I know how to prove this inequality using bases for the row space, however, my professor presented a proof of
\begin{align*}
\operatorname*{rank}(A+B) \leq \operatorname*{rank}A + \operatorname*{rank}B
\end{align*}
using rank-nullity theorem. He fell sick so he just sent the notes, which I don't understand, can someone please help me.
\begin{align*}
n – \operatorname*{null}(A+B) &\leq 2n – \operatorname*{null}A -\operatorname*{null}B \\
\operatorname*{null}(A+B) &\geq -n + \operatorname*{null}A + \operatorname*{null}B \\
\operatorname*{null}A + \operatorname*{null}B &\leq n + \operatorname*{null}(A+B)
\end{align*}
Then it suffices to prove this inequality.
\begin{align*}
N(A) \cap N(B) \subseteq N(A+B)
\end{align*}
I understand why this is true, but I don't understand the next line
\begin{align*}
\operatorname*{null}A + \operatorname*{null}B \setminus (N(A) \cap N(B)) \leq n
\end{align*}
Not only does this not make sense from the sense of 'where does $n$ come from', it also, if I understand correctly, makes no sense from the mathematical standpoint.
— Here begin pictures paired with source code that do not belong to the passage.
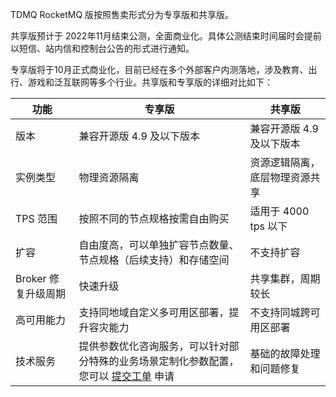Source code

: TDMQ RocketMQ 版按照售卖形式分为专享版和共享版。

共享版预计于 2022年11月结束公测，全面商业化。具体公测结束时间届时会提前以短信、站内信和控制台公告的形式进行通知。

专享版将于10月正式商业化，目前已经在多个外部客户内测落地，涉及教育、出行、游戏和泛互联网等多个行业。共享版和专享版的详细对比如下：

| 功能                | 专享版                                                       | 共享版                         |
| ------------------- | ------------------------------------------------------------ | ------------------------------ |
| 版本                | 兼容开源版 4.9 及以下版本                                     | 兼容开源版 4.9 及以下版本       |
| 实例类型            | 物理资源隔离                                                 | 资源逻辑隔离，底层物理资源共享 |
| TPS 范围             | 按照不同的节点规格按需自由购买                               | 适用于 4000 tps 以下            |
| 扩容                | 自由度高，可以单独扩容节点数量、节点规格（后续支持）和存储空间 | 不支持扩容                     |
| Broker 修复升级周期 | 快速升级                                                     | 共享集群，周期较长             |
| 高可用能力          | 支持同地域自定义多可用区部署，提升容灾能力                   | 不支持同城跨可用区部署         |
| 技术服务            | 提供参数优化咨询服务，可以针对部分特殊的业务场景定制化参数配置，您可以 [提交工单](https://console.cloud.tencent.com/workorder/category) 申请 | 基础的故障处理和问题修复       |
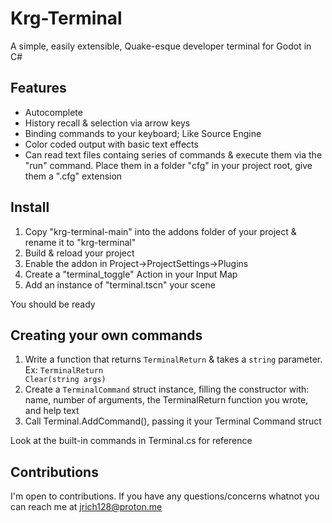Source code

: # Krg-Terminal
A simple, easily extensible, Quake-esque developer terminal for Godot in C#

## Features 
- Autocomplete
- History recall & selection via arrow keys
- Binding commands to your keyboard; Like Source Engine
- Color coded output with basic text effects
- Can read text files containg series of commands & execute them via the "run" command. Place them in a folder "cfg" in your project root, give them a ".cfg" extension

## Install
1. Copy "krg-terminal-main" into the addons folder of your project & rename it to "krg-terminal"
2. Build & reload your project
3. Enable the addon in Project->ProjectSettings->Plugins
4. Create a "terminal_toggle" Action in your Input Map
5. Add an instance of "terminal.tscn" your scene

You should be ready

## Creating your own commands
1. Write a function that returns <code>TerminalReturn</code> & takes a <code>string</code> parameter. Ex: <code>TerminalReturn Clear(string args)</code>
2. Create a <code>TerminalCommand</code> struct instance, filling the constructor with: name, number of arguments, the TerminalReturn function you wrote, and help text
3. Call Terminal.AddCommand(), passing it your Terminal Command struct

Look at the built-in commands in Terminal.cs for reference

## Contributions
I'm open to contributions. If you have any questions/concerns whatnot you can reach me at jrich128@proton.me

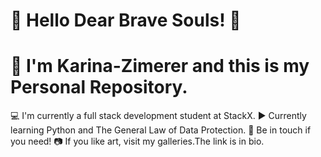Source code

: # :purple_heart: Hello Dear Brave Souls! :purple_heart:
# :raising_hand: I'm Karina-Zimerer and this is my Personal Repository.

:computer:      I'm  currently a full stack development student at StackX.
:arrow_forward: Currently learning Python and The General Law of Data Protection.
:love_letter:   Be in touch if you need!
:camera:        If you like art, visit my galleries.The link is in bio.
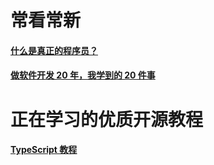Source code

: # 常看常新

#### [**什么是真正的程序员？**](https://hellogithub.com/article/ec1c37c4204b485bb9e41894a4a13671)

#### [**做软件开发 20 年，我学到的 20 件事**](https://www.simplethread.com/20-things-ive-learned-in-my-20-years-as-a-software-engineer/)

# 正在学习的优质开源教程

#### [**TypeScript 教程**](https://wangdoc.com/typescript/)
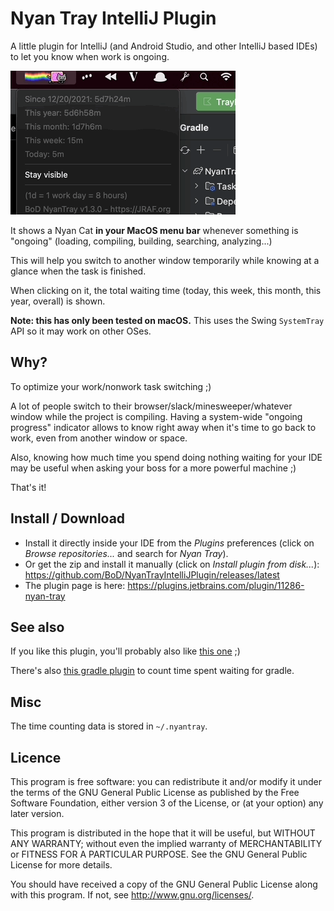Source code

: # Nyan Tray IntelliJ Plugin

A little plugin for IntelliJ (and Android Studio, and other IntelliJ based IDEs)
to let you know when work is ongoing.

![Illustration](/illus.gif?raw=true "Illustration")

It shows a Nyan Cat **in your MacOS menu bar** whenever something is "ongoing" (loading, compiling, building, searching, analyzing...)

This will help you switch to another window temporarily while knowing at a glance when the task is finished.

When clicking on it, the total waiting time (today, this week, this month, this year, overall) is shown.

**Note: this has only been tested on macOS.** This uses the Swing <code>SystemTray</code> API so it may work on other OSes.

      
## Why?
To optimize your work/nonwork task switching ;)

A lot of people switch to their browser/slack/minesweeper/whatever window while the project
is compiling. Having a system-wide "ongoing progress" indicator allows to 
know right away when it's time to go back to work, even from another window or space.

Also, knowing how much time you spend doing nothing waiting for your IDE may 
be useful when asking your boss for a more powerful machine ;)

That's it!


## Install / Download
- Install it directly inside your IDE from the *Plugins* preferences (click on *Browse repositories...* and search for *Nyan Tray*).
- Or get the zip and install it manually (click on *Install plugin from disk...*): https://github.com/BoD/NyanTrayIntelliJPlugin/releases/latest
- The plugin page is here: https://plugins.jetbrains.com/plugin/11286-nyan-tray


## See also
If you like this plugin, you'll probably also like [this one](https://github.com/batya239/NyanProgressBar) ;)

There's also [this gradle plugin](https://github.com/passy/build-time-tracker-plugin) to count time spent waiting for gradle.


## Misc
The time counting data is stored in `~/.nyantray`.


## Licence

This program is free software: you can redistribute it and/or modify
it under the terms of the GNU General Public License as published by
the Free Software Foundation, either version 3 of the License, or
(at your option) any later version.

This program is distributed in the hope that it will be useful,
but WITHOUT ANY WARRANTY; without even the implied warranty of
MERCHANTABILITY or FITNESS FOR A PARTICULAR PURPOSE.  See the
GNU General Public License for more details.

You should have received a copy of the GNU General Public License
along with this program.  If not, see <http://www.gnu.org/licenses/>.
He probably meant $\dim(N(A) \cap N(B))$

Hence,
\begin{align*}
\operatorname*{null}A + \operatorname*{null}B \leq n + \dim(N(A) \cap N(B)) \leq n + {\rm null}(A+B)
\end{align*}
This last statement makes sense from the fact above that $N(A) \cap N(B) \subseteq N(A+B)$

If anyone knows how to prove this using rank-nullity theorem or understands what happened here, please let me know.

Answer 1

Assuming $A,B$ are linear maps defined on a vector space $E$ of dimension $n$ (this answers your 'where does $n$ come from', which you should have asked earlier in your post), your professor first used the rank-nullity theorem, to reduce the task to proving $$\operatorname*{null}A + \operatorname*{null}B\le n + \operatorname*{null}(A+B).$$

Then, he implicitely applied Grassmann's formula: for any two subspaces $F,G$ of $E,$ $$\dim(F)+\dim(G)-\dim(F\cap G)=\dim(F+G)\le n$$ to $F=N(A)$ and $G=N(B).$ This is why he (nearly) wrote $$\operatorname{null}(A)+\operatorname{null}(B)-\dim(N(A)\cap N(B))\le n.$$ So you rightly guessed his "$\setminus(N(A)\cap N(B))$" was a typo and meant "$-\dim(N(A)\cap N(B))$".

Since the rest was clear, you are done.